Task details:
Those lines of the records that contain "within" are to be located and copied.

-- Source material follows --

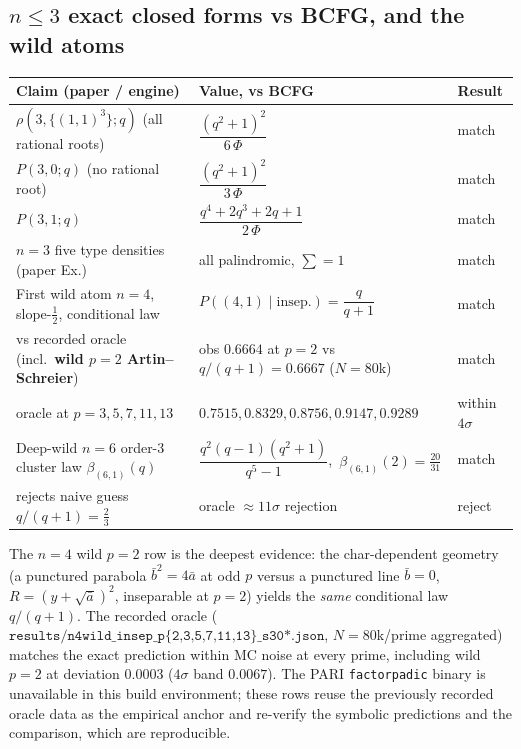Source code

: \documentclass[11pt]{article}
\newcommand{\code}[1]{\texttt{#1}}
\begin{document}
\subsection{$n\le3$ exact closed forms vs BCFG, and the wild atoms}

\begin{longtable}{@{}p{}p{}p{}@{}}
\toprule
\textbf{Claim (paper / engine)} & \textbf{Value, vs BCFG} & \textbf{Result} \\
\midrule
\endhead
$\rho(3,\{(1,1)^3\};q)$ (all rational roots) & $\dfrac{(q^2+1)^2}{6\,\Phi}$ &
match \\
$P(3,0;q)$ (no rational root) & $\dfrac{(q^2+1)^2}{3\,\Phi}$ & match \\
$P(3,1;q)$ & $\dfrac{q^4+2q^3+2q+1}{2\,\Phi}$ & match \\
$n=3$ five type densities (paper Ex.) & all palindromic, $\sum=1$ & match \\
First wild atom $n=4$, slope-$\tfrac12$, conditional law &
$P((4,1)\mid\text{insep.})=\dfrac{q}{q+1}$ & match \\
\quad vs recorded oracle (incl.\ \textbf{wild $p=2$ Artin--Schreier}) &
obs $0.6664$ at $p{=}2$ vs $q/(q{+}1)=0.6667$ ($N{=}80$k) & match \\
\quad oracle at $p=3,5,7,11,13$ & $0.7515,0.8329,0.8756,0.9147,0.9289$ &
within $4\sigma$ \\
Deep-wild $n=6$ order-$3$ cluster law $\beta_{(6,1)}(q)$ &
$\dfrac{q^2(q-1)(q^2+1)}{q^5-1}$,\ $\beta_{(6,1)}(2)=\tfrac{20}{31}$ & match \\
\quad rejects naive guess $q/(q{+}1)=\tfrac23$ & oracle $\approx 11\sigma$ rejection
& reject \\
\bottomrule
\end{longtable}

\noindent The $n=4$ wild $p=2$ row is the deepest evidence: the char-dependent geometry
(a punctured parabola $\bar b^2=4\bar a$ at odd $p$ versus a punctured line $\bar b=0$,
$R=(y+\sqrt{\bar a})^2$, inseparable at $p=2$) yields the \emph{same} conditional law
$q/(q+1)$. The recorded oracle ($\code{results/n4wild\_insep\_p\{2,3,5,7,11,13\}\_s30*.json}$,
$N=80$k/prime aggregated) matches the exact prediction within MC noise at every prime,
including wild $p=2$ at deviation $0.0003$ ($4\sigma$ band $0.0067$). The
PARI \code{factorpadic} binary is unavailable in this build environment; these rows reuse
the previously recorded oracle data as the empirical anchor and re-verify the symbolic
predictions and the comparison, which are reproducible.
\end{document}
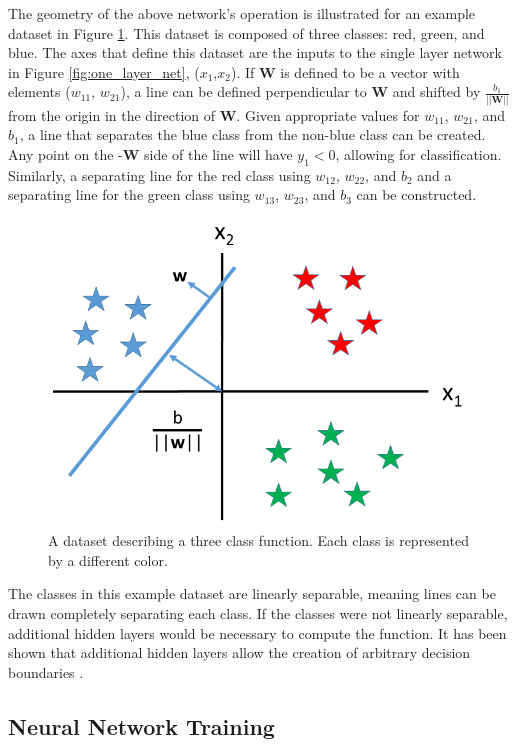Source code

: The geometry of the above network's operation is illustrated for an example dataset in Figure \ref{fig:training_set_one_layer}. This dataset is composed of three classes: red, green, and blue. The axes that define this dataset are the inputs to the single layer network in Figure \ref{fig:one_layer_net}, ($x_1$,$x_2$). If $\mathbf{W}$ is defined to be a vector with elements ($w_{11}$, $w_{21}$), a line can be defined perpendicular to $\mathbf{W}$ and shifted by $\frac{b_1}{||\mathbf{W}||}$ from the origin in the direction of $\mathbf{W}$. Given appropriate values for $w_{11}$, $w_{21}$, and $b_1$, a line that separates the blue class from the non-blue class can be created. Any point on the -$\mathbf{W}$ side of the line will have $y_1 < 0$, allowing for classification. Similarly, a separating line for the red class using $w_{12}$, $w_{22}$, and $b_2$ and a separating line for the green class using $w_{13}$, $w_{23}$, and $b_3$ can be constructed. 
\begin{figure}[H]
	\centering
	\includegraphics[width=0.65\linewidth]{images/training_set_for_single_layer_hyperplane_v2}
	\caption{A dataset describing a three class function. Each class is represented by a different color.}
	\label{fig:training_set_one_layer}
\end{figure}

The classes in this example dataset are linearly separable, meaning lines can be drawn completely separating each class. If the classes were not linearly separable, additional hidden layers would be necessary to compute the function. It has been shown that additional hidden layers allow the creation of arbitrary decision boundaries \cite{Hornik1991}. 

\subsection{Neural Network Training}

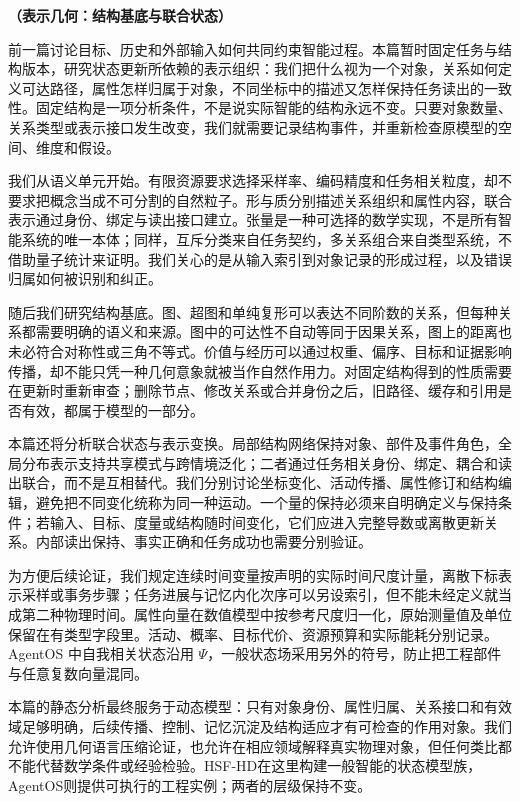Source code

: \label{part:geometry}

\textbf{（表示几何：结构基底与联合状态）}


前一篇讨论目标、历史和外部输入如何共同约束智能过程。本篇暂时固定任务与结构版本，研究状态更新所依赖的表示组织：我们把什么视为一个对象，关系如何定义可达路径，属性怎样归属于对象，不同坐标中的描述又怎样保持任务读出的一致性。固定结构是一项分析条件，不是说实际智能的结构永远不变。只要对象数量、关系类型或表示接口发生改变，我们就需要记录结构事件，并重新检查原模型的空间、维度和假设。

我们从语义单元开始。有限资源要求选择采样率、编码精度和任务相关粒度，却不要求把概念当成不可分割的自然粒子。形与质分别描述关系组织和属性内容，联合表示通过身份、绑定与读出接口建立。张量是一种可选择的数学实现，不是所有智能系统的唯一本体；同样，互斥分类来自任务契约，多关系组合来自类型系统，不借助量子统计来证明。我们关心的是从输入索引到对象记录的形成过程，以及错误归属如何被识别和纠正。

随后我们研究结构基底。图、超图和单纯复形可以表达不同阶数的关系，但每种关系都需要明确的语义和来源。图中的可达性不自动等同于因果关系，图上的距离也未必符合对称性或三角不等式。价值与经历可以通过权重、偏序、目标和证据影响传播，却不能只凭一种几何意象就被当作自然作用力。对固定结构得到的性质需要在更新时重新审查；删除节点、修改关系或合并身份之后，旧路径、缓存和引用是否有效，都属于模型的一部分。

本篇还将分析联合状态与表示变换。局部结构网络保持对象、部件及事件角色，全局分布表示支持共享模式与跨情境泛化；二者通过任务相关身份、绑定、耦合和读出联合，而不是互相替代。我们分别讨论坐标变化、活动传播、属性修订和结构编辑，避免把不同变化统称为同一种运动。一个量的保持必须来自明确定义与保持条件；若输入、目标、度量或结构随时间变化，它们应进入完整导数或离散更新关系。内部读出保持、事实正确和任务成功也需要分别验证。

为方便后续论证，我们规定连续时间变量按声明的实际时间尺度计量，离散下标表示采样或事务步骤；任务进展与记忆内化次序可以另设索引，但不能未经定义就当成第二种物理时间。属性向量在数值模型中按参考尺度归一化，原始测量值及单位保留在有类型字段里。活动、概率、目标代价、资源预算和实际能耗分别记录。AgentOS 中自我相关状态沿用 $\Psi$，一般状态场采用另外的符号，防止把工程部件与任意复数向量混同。

本篇的静态分析最终服务于动态模型：只有对象身份、属性归属、关系接口和有效域足够明确，后续传播、控制、记忆沉淀及结构适应才有可检查的作用对象。我们允许使用几何语言压缩论证，也允许在相应领域解释真实物理对象，但任何类比都不能代替数学条件或经验检验。HSF-HD在这里构建一般智能的状态模型族，AgentOS则提供可执行的工程实例；两者的层级保持不变。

-- Source material concluded --

Written response:
within $4\sigma$ \\
$N=80$k/prime aggregated) matches the exact prediction within MC noise at every prime,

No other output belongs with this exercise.